Talking to voters, and even my college peers, the questions I got most frequently after concerns about economic cost were about what would happen to fossil fuel industry workers. In other words, what does a just transition really mean? We were trained to keep it simple: a just transition would be ensured through a federal jobs guarantee buoyed by large-scale infrastructure projects required to enact the Green New Deal.
Planet to Win expands upon this idea. Yes, a federal jobs guarantee is one solution, but, they argue, “mere job training…isn’t going to cut it.” The authors rely on the idea that, in coal mines and on oil rigs, many fossil fuel industry jobs are harmful to the environment and workers. A just transition would empower all workers by strengthening labor rights, and making work healthier and more democratic.
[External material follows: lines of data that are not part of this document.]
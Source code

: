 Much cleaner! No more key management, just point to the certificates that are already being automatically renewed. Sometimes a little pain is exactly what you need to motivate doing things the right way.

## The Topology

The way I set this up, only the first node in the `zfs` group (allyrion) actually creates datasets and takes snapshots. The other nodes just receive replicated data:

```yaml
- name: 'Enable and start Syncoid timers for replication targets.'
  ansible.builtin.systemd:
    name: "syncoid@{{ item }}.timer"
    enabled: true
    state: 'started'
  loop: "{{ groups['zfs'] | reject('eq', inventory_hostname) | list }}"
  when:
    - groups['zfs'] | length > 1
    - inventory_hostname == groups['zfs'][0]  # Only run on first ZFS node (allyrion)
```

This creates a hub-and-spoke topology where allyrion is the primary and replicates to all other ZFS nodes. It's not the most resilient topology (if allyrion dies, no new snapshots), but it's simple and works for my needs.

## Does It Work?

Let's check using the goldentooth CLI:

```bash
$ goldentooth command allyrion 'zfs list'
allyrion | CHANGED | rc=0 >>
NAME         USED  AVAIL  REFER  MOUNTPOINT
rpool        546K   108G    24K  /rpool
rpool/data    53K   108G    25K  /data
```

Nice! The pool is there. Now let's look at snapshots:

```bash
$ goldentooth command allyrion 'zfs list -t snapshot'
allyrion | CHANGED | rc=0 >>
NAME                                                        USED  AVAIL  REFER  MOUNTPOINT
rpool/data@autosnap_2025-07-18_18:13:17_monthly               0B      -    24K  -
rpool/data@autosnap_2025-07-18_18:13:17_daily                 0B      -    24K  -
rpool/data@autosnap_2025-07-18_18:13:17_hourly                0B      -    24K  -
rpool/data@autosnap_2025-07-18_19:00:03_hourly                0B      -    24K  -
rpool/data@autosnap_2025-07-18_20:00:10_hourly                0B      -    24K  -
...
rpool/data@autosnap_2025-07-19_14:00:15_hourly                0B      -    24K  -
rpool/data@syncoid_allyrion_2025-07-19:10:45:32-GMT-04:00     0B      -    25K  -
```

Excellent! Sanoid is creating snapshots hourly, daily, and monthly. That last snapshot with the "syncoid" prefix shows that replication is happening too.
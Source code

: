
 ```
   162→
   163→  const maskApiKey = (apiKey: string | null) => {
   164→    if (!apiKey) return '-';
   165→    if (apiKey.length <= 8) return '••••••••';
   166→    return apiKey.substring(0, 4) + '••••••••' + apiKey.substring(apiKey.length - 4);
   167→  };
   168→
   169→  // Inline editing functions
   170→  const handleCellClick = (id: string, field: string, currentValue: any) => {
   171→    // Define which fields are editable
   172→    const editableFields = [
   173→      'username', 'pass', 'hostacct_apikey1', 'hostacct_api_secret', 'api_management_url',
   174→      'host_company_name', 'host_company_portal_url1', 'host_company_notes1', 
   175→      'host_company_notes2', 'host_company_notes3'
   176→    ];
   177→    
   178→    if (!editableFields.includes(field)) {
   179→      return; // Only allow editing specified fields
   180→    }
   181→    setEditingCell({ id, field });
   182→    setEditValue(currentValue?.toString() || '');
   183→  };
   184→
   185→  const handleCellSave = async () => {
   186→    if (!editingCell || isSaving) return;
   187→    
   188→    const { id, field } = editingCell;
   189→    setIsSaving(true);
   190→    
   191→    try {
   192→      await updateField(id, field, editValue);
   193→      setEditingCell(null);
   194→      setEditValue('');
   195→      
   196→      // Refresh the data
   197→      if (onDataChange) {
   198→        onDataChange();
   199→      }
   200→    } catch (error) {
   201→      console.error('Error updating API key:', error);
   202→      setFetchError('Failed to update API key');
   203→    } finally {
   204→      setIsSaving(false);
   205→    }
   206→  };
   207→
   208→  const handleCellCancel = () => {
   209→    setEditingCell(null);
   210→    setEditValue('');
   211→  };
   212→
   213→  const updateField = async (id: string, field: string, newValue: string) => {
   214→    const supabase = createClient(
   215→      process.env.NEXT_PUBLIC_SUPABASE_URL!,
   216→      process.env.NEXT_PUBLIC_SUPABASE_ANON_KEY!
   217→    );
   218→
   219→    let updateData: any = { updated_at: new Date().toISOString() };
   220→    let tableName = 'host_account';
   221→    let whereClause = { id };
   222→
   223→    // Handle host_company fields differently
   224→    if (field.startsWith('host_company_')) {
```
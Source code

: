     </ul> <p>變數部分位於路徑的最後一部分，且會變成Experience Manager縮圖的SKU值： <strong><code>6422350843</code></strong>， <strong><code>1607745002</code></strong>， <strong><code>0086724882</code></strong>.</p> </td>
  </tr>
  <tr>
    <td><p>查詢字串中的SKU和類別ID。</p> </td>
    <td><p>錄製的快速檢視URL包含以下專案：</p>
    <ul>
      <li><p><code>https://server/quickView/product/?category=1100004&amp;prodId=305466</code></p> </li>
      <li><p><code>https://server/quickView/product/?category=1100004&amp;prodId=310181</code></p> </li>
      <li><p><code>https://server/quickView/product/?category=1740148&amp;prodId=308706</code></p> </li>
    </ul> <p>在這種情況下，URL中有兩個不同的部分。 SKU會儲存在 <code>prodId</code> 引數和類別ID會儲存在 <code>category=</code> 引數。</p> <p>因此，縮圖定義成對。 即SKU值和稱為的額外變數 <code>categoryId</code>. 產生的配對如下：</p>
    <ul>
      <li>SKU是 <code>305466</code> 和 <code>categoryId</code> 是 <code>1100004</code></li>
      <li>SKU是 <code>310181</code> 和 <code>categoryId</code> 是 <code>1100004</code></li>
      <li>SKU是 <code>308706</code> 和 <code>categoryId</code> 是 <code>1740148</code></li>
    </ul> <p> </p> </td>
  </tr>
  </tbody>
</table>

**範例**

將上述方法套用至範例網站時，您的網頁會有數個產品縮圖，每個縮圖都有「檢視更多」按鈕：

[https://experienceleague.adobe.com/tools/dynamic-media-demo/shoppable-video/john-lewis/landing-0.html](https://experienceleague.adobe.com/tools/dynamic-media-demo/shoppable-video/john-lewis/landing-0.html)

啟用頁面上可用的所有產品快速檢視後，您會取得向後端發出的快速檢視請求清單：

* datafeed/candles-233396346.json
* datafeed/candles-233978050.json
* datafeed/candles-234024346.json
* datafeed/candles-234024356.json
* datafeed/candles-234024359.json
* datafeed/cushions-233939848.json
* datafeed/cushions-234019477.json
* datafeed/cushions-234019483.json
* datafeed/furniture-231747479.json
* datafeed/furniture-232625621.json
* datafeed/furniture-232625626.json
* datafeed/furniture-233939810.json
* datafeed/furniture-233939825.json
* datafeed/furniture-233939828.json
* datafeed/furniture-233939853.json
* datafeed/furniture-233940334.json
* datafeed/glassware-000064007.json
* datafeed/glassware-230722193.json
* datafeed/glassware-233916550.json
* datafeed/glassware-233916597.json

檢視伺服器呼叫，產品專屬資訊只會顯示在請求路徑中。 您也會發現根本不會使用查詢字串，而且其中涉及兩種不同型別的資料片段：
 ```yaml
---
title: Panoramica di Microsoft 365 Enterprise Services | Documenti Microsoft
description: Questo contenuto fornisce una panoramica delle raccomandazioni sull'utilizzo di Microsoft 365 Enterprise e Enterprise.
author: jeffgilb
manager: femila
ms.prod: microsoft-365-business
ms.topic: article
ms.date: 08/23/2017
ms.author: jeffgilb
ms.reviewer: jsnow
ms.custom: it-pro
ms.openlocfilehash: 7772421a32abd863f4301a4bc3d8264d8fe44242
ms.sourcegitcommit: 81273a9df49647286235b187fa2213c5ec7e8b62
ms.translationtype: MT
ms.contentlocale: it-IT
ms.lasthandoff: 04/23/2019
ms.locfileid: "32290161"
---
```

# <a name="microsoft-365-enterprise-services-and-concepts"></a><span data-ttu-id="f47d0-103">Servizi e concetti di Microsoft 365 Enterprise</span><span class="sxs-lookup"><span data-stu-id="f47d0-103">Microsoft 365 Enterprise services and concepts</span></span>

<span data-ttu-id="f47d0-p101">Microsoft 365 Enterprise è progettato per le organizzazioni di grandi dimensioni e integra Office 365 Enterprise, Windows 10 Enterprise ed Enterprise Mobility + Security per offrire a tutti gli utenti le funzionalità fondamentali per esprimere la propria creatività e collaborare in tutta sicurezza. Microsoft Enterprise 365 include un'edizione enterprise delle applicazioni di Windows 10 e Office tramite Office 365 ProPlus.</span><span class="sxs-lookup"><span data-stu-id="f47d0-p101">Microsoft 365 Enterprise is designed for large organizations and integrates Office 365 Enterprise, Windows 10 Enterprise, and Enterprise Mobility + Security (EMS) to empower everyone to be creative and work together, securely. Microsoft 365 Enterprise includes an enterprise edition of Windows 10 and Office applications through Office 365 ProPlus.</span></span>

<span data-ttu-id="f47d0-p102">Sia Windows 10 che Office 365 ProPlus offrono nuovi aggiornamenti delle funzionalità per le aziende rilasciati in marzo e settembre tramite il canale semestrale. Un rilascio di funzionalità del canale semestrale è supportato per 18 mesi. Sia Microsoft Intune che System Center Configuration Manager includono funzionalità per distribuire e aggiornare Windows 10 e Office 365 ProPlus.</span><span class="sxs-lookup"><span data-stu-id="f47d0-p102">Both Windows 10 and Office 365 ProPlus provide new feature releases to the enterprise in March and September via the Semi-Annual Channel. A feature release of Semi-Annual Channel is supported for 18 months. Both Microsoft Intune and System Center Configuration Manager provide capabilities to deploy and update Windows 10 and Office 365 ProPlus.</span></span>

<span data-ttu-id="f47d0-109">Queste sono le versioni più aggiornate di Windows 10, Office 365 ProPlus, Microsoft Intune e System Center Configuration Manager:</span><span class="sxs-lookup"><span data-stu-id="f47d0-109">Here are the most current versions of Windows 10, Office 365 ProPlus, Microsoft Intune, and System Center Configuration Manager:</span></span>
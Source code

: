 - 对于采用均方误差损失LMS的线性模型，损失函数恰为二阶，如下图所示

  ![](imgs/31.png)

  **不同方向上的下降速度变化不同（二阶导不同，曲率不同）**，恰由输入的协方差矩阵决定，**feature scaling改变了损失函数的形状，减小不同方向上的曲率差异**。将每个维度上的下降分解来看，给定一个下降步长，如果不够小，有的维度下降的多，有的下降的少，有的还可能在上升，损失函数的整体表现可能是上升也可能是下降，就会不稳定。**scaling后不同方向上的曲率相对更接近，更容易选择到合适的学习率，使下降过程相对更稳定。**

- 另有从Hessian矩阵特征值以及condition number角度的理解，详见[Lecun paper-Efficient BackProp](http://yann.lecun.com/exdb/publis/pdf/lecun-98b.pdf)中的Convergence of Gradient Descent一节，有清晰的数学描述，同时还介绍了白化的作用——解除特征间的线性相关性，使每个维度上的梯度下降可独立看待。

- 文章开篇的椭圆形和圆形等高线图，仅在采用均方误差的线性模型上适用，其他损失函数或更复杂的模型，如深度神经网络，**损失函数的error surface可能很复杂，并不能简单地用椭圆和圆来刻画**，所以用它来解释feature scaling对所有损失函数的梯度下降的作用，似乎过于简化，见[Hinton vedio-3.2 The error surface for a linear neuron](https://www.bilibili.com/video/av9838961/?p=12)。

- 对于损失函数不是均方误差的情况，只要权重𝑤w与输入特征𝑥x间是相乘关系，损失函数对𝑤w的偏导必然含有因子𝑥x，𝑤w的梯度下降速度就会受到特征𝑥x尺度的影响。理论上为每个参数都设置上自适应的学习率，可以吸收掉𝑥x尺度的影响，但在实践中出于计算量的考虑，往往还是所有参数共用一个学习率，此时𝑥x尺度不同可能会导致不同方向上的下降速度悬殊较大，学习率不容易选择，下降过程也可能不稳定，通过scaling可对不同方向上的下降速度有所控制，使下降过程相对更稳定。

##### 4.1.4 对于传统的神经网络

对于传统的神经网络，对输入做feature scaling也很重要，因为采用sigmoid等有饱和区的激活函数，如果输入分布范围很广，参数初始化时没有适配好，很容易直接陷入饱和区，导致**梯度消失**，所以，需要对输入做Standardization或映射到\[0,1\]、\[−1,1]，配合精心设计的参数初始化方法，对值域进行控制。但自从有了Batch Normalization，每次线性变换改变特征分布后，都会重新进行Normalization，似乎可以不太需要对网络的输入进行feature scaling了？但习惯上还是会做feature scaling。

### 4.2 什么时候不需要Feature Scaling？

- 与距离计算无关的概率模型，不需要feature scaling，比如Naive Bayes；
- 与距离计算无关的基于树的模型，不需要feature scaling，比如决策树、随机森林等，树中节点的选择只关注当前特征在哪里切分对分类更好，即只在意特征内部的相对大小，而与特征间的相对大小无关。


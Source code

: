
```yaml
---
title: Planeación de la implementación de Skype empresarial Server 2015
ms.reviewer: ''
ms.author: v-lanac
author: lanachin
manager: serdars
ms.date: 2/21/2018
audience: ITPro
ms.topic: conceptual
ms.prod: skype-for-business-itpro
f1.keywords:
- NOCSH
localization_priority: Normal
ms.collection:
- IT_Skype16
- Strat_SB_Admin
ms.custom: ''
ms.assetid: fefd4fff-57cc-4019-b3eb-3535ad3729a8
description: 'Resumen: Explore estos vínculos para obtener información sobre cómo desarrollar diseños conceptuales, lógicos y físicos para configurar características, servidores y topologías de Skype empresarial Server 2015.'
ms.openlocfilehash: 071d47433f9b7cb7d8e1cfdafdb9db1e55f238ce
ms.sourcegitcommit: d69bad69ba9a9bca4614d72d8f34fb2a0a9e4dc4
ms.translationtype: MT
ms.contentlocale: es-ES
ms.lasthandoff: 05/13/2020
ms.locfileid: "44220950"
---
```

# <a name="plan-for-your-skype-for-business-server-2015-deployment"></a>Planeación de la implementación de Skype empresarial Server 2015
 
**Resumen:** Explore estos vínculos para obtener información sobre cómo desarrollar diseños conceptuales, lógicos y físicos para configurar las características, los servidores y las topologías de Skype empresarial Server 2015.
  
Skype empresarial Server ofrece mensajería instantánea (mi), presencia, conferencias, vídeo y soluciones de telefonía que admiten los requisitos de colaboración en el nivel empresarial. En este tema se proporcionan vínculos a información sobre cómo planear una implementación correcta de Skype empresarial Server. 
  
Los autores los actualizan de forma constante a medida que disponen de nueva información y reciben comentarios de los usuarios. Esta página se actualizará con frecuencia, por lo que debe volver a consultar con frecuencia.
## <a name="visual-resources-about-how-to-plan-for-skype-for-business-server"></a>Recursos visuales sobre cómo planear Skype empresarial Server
With a federal jobs guarantee, and with thousands of new infrastructure projects from retrofitting buildings to expanding clean energy, jobs would be plentiful. Even after the energy transition, there will always be low-carbon care and environmental work available. Coal miners in West Virginia or Wyoming, for example, could be paid by the government to turn abandoned coal mines into national parks.
A year and a half after its original publication in 2019, the book seems more urgent than ever. In 2020, there were 22 major weather and climate disasters in the US, the most in history. Around the world, greenhouse gas emissions continue to rise, as does the sea level, and the Arctic is melting much faster than expected.
While I found myself inspired by the picture of the future painted by the authors, I also found myself wrestling with a nagging question: can a book like this really reach the people it needs to? I may be drawn in by the image of diverse neighborhoods, electric buses on every street, and a just transition for fossil fuel industry workers… but will everyone be?
The authors recognize the need to build a movement that meets the needs of all people, but there is no clear roadmap for how to really build a coalition-based movement, or how to bring those not already signed onto the vision into the fold. Maybe, it starts with all of us who advocate for the Green New Deal reading A Planet to Win, internalizing what the vision we are fighting for actually looks like, and conversation-by-conversation moving us towards a common hope for the future, rather than regurgitating catchy slogans.
Now is a critical moment. Many of the political and social conditions the authors call fertile ground for the Green New Deal are now here. We have a more progressive president, a slim majority in the Senate, and an active climate movement. Even more importantly, according to the authors, we are in the midst of a serious social crisis (the Covid-19 Pandemic). If the US is going to take the first big steps towards realizing a Green New Deal, this is the moment. A Planet to Win offers a vision of what that would mean.